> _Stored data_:
--*--

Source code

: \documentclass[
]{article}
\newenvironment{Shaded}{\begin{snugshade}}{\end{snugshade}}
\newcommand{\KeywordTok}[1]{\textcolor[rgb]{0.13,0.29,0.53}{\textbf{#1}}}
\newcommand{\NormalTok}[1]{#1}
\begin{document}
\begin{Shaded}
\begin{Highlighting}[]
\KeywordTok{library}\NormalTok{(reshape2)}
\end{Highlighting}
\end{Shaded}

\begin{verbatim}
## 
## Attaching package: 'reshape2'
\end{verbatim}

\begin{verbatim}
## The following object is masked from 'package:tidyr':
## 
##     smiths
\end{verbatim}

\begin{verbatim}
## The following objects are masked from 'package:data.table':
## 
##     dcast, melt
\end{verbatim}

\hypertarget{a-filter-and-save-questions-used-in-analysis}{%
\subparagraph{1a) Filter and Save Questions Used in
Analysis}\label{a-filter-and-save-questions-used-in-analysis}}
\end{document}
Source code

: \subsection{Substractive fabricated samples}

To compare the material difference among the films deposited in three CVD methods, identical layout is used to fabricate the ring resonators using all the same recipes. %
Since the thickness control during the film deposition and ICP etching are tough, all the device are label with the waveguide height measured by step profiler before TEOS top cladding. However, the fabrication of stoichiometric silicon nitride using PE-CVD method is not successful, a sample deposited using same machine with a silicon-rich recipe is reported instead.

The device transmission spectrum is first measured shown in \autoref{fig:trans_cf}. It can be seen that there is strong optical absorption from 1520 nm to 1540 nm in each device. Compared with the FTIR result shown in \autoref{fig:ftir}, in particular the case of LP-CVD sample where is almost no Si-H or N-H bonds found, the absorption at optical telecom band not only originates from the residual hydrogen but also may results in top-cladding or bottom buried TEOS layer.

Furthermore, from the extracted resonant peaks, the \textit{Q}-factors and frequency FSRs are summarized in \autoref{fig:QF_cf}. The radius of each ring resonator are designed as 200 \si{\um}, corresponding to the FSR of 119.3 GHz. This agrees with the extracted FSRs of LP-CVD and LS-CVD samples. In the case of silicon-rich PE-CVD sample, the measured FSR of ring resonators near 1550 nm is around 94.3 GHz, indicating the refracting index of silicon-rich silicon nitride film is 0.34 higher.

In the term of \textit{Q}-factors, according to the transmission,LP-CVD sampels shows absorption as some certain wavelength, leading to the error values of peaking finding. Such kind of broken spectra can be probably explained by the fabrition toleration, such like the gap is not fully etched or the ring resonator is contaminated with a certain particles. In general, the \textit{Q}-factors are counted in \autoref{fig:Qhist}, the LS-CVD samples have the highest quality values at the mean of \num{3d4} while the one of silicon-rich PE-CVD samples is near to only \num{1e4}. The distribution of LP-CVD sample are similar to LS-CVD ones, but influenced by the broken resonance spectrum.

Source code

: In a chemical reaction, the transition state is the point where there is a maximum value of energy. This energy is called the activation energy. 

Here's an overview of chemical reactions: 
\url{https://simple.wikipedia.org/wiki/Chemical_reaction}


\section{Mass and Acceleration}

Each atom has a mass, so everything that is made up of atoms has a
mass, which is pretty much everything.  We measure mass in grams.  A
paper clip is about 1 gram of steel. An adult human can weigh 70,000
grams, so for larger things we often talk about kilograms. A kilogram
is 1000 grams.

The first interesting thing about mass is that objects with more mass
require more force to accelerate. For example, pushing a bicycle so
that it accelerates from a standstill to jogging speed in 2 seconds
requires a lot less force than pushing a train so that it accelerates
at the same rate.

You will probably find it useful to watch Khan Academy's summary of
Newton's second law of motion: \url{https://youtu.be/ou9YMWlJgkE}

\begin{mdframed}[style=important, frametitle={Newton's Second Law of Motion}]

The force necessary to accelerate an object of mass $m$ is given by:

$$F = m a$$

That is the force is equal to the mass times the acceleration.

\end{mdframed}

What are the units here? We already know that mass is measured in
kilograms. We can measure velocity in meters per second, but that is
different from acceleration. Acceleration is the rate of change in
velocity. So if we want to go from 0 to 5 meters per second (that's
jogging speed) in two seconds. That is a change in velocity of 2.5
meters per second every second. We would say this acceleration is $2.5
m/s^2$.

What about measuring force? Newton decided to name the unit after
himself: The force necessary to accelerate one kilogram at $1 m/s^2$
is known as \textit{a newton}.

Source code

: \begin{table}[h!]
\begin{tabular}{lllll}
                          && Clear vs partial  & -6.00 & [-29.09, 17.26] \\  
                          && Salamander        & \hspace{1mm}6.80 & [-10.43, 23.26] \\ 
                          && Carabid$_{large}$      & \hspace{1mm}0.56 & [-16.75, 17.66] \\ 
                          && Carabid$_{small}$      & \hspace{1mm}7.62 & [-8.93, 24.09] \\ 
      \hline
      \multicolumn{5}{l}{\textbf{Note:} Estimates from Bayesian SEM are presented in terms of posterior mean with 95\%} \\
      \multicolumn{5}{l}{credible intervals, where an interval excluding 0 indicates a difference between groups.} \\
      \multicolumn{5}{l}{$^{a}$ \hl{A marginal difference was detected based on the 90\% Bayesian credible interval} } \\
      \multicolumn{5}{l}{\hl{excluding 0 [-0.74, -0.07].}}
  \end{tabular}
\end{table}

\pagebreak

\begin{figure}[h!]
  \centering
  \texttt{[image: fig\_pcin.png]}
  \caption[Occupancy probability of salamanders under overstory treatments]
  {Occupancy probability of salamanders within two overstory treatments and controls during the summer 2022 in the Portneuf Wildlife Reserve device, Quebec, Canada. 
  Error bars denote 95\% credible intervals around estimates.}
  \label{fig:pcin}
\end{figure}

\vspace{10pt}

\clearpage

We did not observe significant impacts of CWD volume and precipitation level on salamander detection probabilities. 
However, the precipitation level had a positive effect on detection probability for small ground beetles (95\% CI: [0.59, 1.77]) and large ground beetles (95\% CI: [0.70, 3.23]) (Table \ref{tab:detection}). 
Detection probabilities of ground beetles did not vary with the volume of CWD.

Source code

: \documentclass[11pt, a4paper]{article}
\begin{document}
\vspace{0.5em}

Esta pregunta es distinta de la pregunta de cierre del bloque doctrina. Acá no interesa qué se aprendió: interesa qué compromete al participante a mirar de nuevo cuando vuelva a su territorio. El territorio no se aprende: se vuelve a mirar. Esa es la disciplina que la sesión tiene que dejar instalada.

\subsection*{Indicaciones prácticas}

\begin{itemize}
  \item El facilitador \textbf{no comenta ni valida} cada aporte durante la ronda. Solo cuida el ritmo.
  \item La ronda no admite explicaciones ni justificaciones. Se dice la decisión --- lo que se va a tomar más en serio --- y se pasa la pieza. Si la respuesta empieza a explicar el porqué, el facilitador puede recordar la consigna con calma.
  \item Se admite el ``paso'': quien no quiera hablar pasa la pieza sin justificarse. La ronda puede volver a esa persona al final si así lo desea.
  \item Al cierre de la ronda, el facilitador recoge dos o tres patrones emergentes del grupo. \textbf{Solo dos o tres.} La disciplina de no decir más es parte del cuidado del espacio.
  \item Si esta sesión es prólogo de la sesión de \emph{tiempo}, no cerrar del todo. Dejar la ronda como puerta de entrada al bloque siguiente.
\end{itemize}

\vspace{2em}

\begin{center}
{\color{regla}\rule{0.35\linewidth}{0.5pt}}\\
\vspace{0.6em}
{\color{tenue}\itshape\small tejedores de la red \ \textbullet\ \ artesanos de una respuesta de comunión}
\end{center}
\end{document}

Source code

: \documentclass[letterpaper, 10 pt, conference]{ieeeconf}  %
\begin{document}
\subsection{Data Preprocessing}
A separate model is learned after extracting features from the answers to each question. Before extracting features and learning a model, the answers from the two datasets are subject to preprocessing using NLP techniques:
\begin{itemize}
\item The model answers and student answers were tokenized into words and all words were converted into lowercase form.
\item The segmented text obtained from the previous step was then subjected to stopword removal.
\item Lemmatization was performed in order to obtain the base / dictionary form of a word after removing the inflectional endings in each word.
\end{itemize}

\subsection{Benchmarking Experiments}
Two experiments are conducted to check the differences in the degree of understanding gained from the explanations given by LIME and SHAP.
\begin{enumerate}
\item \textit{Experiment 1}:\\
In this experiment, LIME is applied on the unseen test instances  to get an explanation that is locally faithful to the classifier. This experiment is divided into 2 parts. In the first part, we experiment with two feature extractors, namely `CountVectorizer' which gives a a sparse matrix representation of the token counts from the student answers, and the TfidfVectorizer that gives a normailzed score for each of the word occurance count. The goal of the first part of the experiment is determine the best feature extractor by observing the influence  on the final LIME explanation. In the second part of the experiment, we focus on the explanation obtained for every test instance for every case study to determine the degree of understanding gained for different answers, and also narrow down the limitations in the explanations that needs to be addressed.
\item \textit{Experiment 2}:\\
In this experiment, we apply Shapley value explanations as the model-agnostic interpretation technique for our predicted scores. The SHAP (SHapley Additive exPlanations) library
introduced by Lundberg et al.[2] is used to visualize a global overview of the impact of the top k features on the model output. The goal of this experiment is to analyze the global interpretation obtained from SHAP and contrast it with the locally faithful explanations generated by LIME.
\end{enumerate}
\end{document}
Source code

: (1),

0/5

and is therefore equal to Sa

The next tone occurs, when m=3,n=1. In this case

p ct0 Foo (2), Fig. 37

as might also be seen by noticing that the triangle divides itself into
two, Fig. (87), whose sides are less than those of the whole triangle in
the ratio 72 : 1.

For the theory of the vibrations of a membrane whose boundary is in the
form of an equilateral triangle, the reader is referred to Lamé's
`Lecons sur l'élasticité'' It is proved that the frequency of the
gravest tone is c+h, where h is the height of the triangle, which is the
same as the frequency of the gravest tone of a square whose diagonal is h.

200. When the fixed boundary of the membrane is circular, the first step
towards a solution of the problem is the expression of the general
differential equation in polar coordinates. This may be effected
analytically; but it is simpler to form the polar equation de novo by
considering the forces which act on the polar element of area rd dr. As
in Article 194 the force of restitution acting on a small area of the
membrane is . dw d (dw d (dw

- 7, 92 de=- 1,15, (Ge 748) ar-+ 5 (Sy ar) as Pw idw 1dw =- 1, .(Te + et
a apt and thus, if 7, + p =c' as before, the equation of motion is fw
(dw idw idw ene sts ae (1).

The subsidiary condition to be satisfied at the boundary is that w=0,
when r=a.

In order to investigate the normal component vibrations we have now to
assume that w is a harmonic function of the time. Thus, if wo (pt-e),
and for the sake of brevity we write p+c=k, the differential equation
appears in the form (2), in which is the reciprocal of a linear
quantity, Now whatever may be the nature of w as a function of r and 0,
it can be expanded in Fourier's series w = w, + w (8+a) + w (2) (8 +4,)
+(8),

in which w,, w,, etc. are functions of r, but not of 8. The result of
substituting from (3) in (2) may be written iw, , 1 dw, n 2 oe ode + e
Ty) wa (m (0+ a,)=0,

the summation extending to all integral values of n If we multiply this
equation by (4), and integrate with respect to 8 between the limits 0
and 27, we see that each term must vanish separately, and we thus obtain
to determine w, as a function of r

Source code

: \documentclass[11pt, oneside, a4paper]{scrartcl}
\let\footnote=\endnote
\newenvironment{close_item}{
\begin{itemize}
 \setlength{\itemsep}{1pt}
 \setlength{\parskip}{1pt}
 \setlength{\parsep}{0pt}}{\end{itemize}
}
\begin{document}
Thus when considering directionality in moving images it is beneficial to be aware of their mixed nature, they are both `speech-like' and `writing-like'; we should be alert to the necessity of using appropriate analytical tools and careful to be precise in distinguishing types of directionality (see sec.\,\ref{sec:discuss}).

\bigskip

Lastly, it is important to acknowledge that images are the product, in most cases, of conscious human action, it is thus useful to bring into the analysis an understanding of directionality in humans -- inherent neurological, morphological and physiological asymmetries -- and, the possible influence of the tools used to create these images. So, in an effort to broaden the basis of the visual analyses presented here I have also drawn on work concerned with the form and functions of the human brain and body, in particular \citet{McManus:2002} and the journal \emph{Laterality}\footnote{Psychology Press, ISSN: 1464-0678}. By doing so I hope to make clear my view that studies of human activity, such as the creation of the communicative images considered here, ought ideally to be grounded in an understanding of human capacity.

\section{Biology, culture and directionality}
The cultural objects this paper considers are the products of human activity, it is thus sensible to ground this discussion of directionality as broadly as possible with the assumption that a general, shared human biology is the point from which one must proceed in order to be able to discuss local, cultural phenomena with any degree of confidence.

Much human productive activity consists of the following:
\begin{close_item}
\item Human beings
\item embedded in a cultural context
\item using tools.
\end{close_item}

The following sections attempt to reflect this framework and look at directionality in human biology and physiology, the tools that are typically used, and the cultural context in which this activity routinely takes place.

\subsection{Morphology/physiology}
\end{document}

--*--

> _WORK INSTRUCTION_:
Starting at the line that has "require more force" in the records above, restate word for word every line until the one that has "at the same rate.", and include that one as well.

> _ANSWER SPACE_:
require more force to accelerate. For example, pushing a bicycle so
that it accelerates from a standstill to jogging speed in 2 seconds
requires a lot less force than pushing a train so that it accelerates
at the same rate.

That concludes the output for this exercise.